In this work we study the topological properties of temporal hypergraphs. Hypergraphs provide a higher dimensional generalization of a graph that is capable of capturing multi-way connections. As such, they have become an integral part of network science. A common use of hypergraphs is to model events as hyperedges in which the event can involve many elements as nodes. This provides a more complete picture of the event, which is not limited by the standard dyadic connections of a graph. However, a common attribution to events is temporal information as an interval for when the event occurred. Consequently, a temporal hypergraph is born, which accurately captures both the temporal information of events and their multi-way connections. Common tools for studying these temporal hypergraphs typically capture changes in the underlying dynamics with summary statistics of snapshots sampled in a sliding window procedure. However, these tools do not characterize the evolution of hypergraph structure over time, nor do they provide insight on persistent components which are influential to the underlying system.
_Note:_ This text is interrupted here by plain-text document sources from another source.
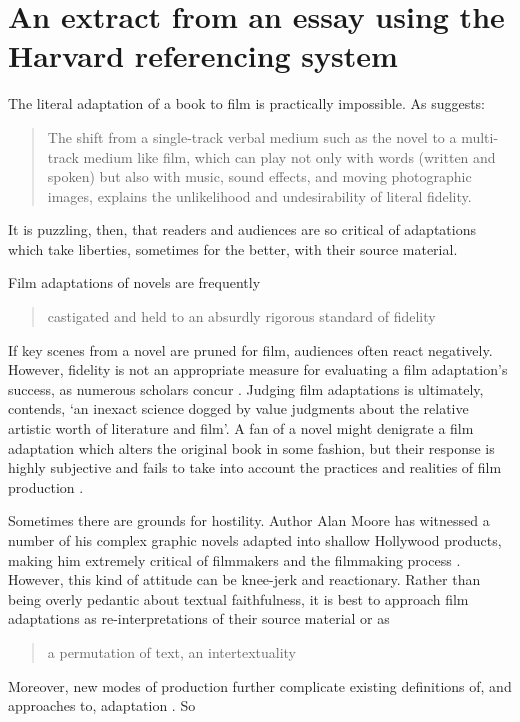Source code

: \chapter{An extract from an essay using the Harvard referencing system}
\begin{refsection}
\textelp{} The literal adaptation of a book to film is practically impossible. As \textcite[4]{Stam2005} suggests:
\blockquote{The shift from a single-track verbal medium such as the novel to a multi-track medium like film, which can play not only with words (written and spoken) but also with music, sound effects, and moving photographic images, explains the unlikelihood and \textelp{} undesirability of literal fidelity.}
It is puzzling, then, that readers and audiences are so critical of adaptations which take liberties, sometimes for the better, with their source material.

Film adaptations of novels are frequently 
\blockquote[{\parencite[15]{Stam2005a}}]{castigated and held to an absurdly rigorous standard of fidelity}. 
If key scenes from a novel are pruned for film, audiences often react negatively. However, fidelity is not an appropriate measure for evaluating a film adaptation’s success, as numerous scholars concur \parencite{Desmond2006,Leitch2008,McFarlane1996,Miller2004}. Judging film adaptations is ultimately, \textcite[9]{Whelehan1999} contends, ‘an inexact science dogged by value judgments about the relative artistic worth of literature and film’. A fan of a novel might denigrate a film adaptation which alters the original book in some fashion, but their response is highly subjective and fails to take into account the practices and realities of film production \parencite[26]{McFarlane2007}.

Sometimes there are grounds for hostility. Author Alan Moore has witnessed a number of his complex graphic novels adapted into shallow Hollywood products, making him extremely critical of filmmakers and the filmmaking process \parencite{Ahsurst2009}. However, this kind of attitude can be knee-jerk and reactionary. Rather than being overly pedantic about textual faithfulness, it is best to approach film adaptations as re-interpretations of their source material \parencite[8]{Hutcheon2006} or as 
\blockquote[{\parencite[Kristeva, cited in][2]{Sanders2006}}]{a permutation of text, an intertextuality}. %
Moreover, new modes of production further complicate existing definitions of, and approaches to, adaptation \parencite[180]{Moore2010}. So\textelp{}
\pagebreak[3]
\printbibliography[heading=subbibliography]
\end{refsection}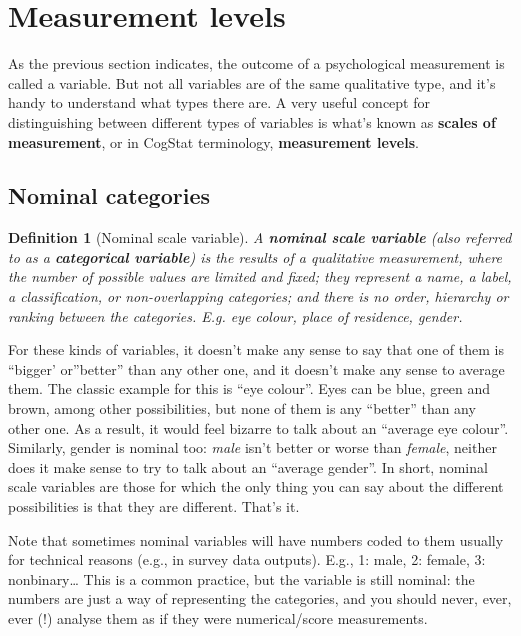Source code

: \documentclass[
  11pt,
]{book}
\theoremstyle{indenteddefinition}
\newtheorem{definition}{Definition}[chapter]
\theoremstyle{indenteddefinition}
\theoremstyle{definition}
\theoremstyle{definition}
\theoremstyle{remark}
\begin{document}
\hypertarget{scales}{%
\section{Measurement levels}\label{scales}}

As the previous section indicates, the outcome of a psychological measurement is called a variable. But not all variables are of the same qualitative type, and it's handy to understand what types there are. A very useful concept for distinguishing between different types of variables is what's known as \textbf{scales of measurement}, or in CogStat terminology, \textbf{measurement levels}.

\hypertarget{nominalscale}{%
\subsection{Nominal categories}\label{nominalscale}}

\begin{definition}[Nominal scale variable]
\protect\hypertarget{def:defnominal}{}\label{def:defnominal}A \textbf{nominal scale variable} (also referred to as a \textbf{categorical variable}) is the results of a \emph{qualitative} measurement, where the number of possible values are limited and fixed; they represent a name, a label, a classification, or non-overlapping categories; and there is no order, hierarchy or ranking between the categories. E.g. eye colour, place of residence, gender.
\end{definition}

For these kinds of variables, it doesn't make any sense to say that one of them is ``bigger' or''better'' than any other one, and it doesn't make any sense to average them. The classic example for this is ``eye colour''. Eyes can be blue, green and brown, among other possibilities, but none of them is any ``better'' than any other one. As a result, it would feel bizarre to talk about an ``average eye colour''. Similarly, gender is nominal too: \emph{male} isn't better or worse than \emph{female}, neither does it make sense to try to talk about an ``average gender''. In short, nominal scale variables are those for which the only thing you can say about the different possibilities is that they are different. That's it.

Note that sometimes nominal variables will have numbers coded to them usually for technical reasons (e.g., in survey data outputs). E.g., 1: male, 2: female, 3: nonbinary\ldots{} This is a common practice, but the variable is still nominal: the numbers are just a way of representing the categories, and you should never, ever, ever (!) analyse them as if they were numerical/score measurements.
\end{document}
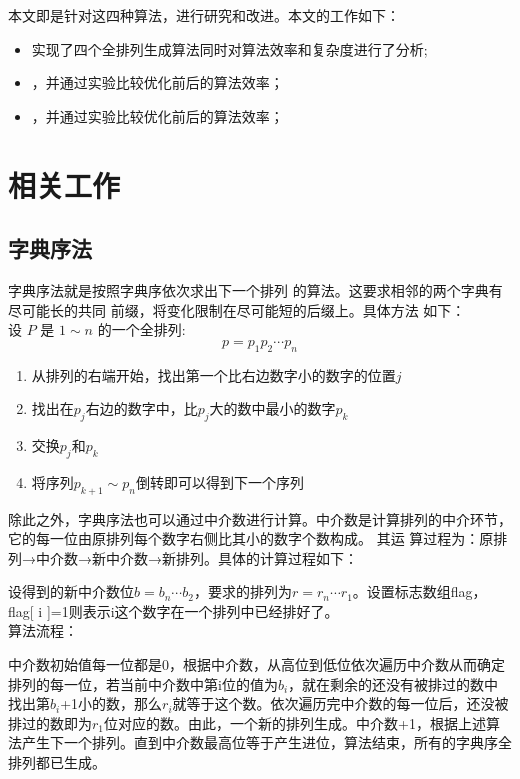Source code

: \documentclass[6pt, twocolumn]{ctexart}
\begin{document}
本文即是针对这四种算法，进行研究和改进。本文的工作如下：\\
\begin{itemize}
  \item 实现了四个全排列生成算法同时对算法效率和复杂度进行了分析;
  \item {\color{red}{利用对--算法排列产生中介数的过程进行了优化}}，并通过实验比较优化前后的算法效率；
  \item {\color{red}{利用二叉树对--算法排列产生中介数的过程进行了优化}}，并通过实验比较优化前后的算法效率； 
\end{itemize}
\section{相关工作}
\subsection{字典序法}
字典序法就是按照字典序依次求出下一个排列 的算法。这要求相邻的两个字典有尽可能长的共同 前缀，将变化限制在尽可能短的后缀上。具体方法 如下：\\
设 $P$ 是 $1\sim n$ 的一个全排列:\\
\begin{displaymath}
p=p_1p_2\cdots p_n
\end{displaymath}

\begin{enumerate}
  \item 从排列的右端开始，找出第一个比右边数字小的数字的位置$j$
  \item 找出在$p_j$右边的数字中，比$p_j$大的数中最小的数字$p_k$
  \item 交换$p_j$和$p_k$
  \item 将序列$p_{k+1}\sim p_{n}$倒转即可以得到下一个序列
\end{enumerate}	

除此之外，字典序法也可以通过中介数进行计算。中介数是计算排列的中介环节，它的每一位由原排列每个数字右侧比其小的数字个数构成。 其运 算过程为：原排列→中介数→新中介数→新排列。具体的计算过程如下：

设得到的新中介数位$b = b_n\cdots b_{2}$，要求的排列为$r= r_n\cdots r_1$。设置标志数组flag，flag[ i ]=1则表示i这个数字在一个排列中已经排好了。\\
算法流程：

中介数初始值每一位都是0，根据中介数，从高位到低位依次遍历中介数从而确定排列的每一位，若当前中介数中第i位的值为$b_i$，就在剩余的还没有被排过的数中找出第$b_i$+1小的数，那么$r_i$就等于这个数。依次遍历完中介数的每一位后，还没被排过的数即为$r_1$位对应的数。由此，一个新的排列生成。中介数+1，根据上述算法产生下一个排列。直到中介数最高位等于产生进位，算法结束，所有的字典序全排列都已生成。
\end{document}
To alleviate this need, we leverage zigzag persistence from the field of Topological Data Analysis (TDA) to study the change in topological structure of time-evolving hypergraphs. We apply our pipeline to both a cyber security and social network dataset and show how the topological structure of their temporal hypergraphs change and can be used to understand the underlying dynamics.

翻译：本文研究了时间超图的拓扑性质。超图作为图的高维推广，能够捕捉多路连接，已成为网络科学的重要组成部分。超图的一个常见用途是将事件建模为超边，其中事件可涉及多个元素作为节点。这提供了对事件更完整的描述，不受标准图对偶连接的限制。然而，事件通常附有作为时间间隔的时间信息，用于指示事件发生的时间段。因此，时间超图应运而生，它能够同时准确捕捉事件的时间信息及其多路连接。研究这些时间超图的常用工具通常通过滑动窗口过程中采样的快照的汇总统计来捕捉底层动态的变化，但这些工具既无法刻画超图结构随时间的演化，也无法揭示对底层系统有影响力的持久成分。为满足这一需求，我们利用拓扑数据分析（TDA）领域的锯齿持久性来研究随时间演化的超图的拓扑结构变化。我们将该分析流程应用于网络安全和社交网络数据集，展示了其时间超图拓扑结构的变化，并解释了这些变化如何用于理解底层动态。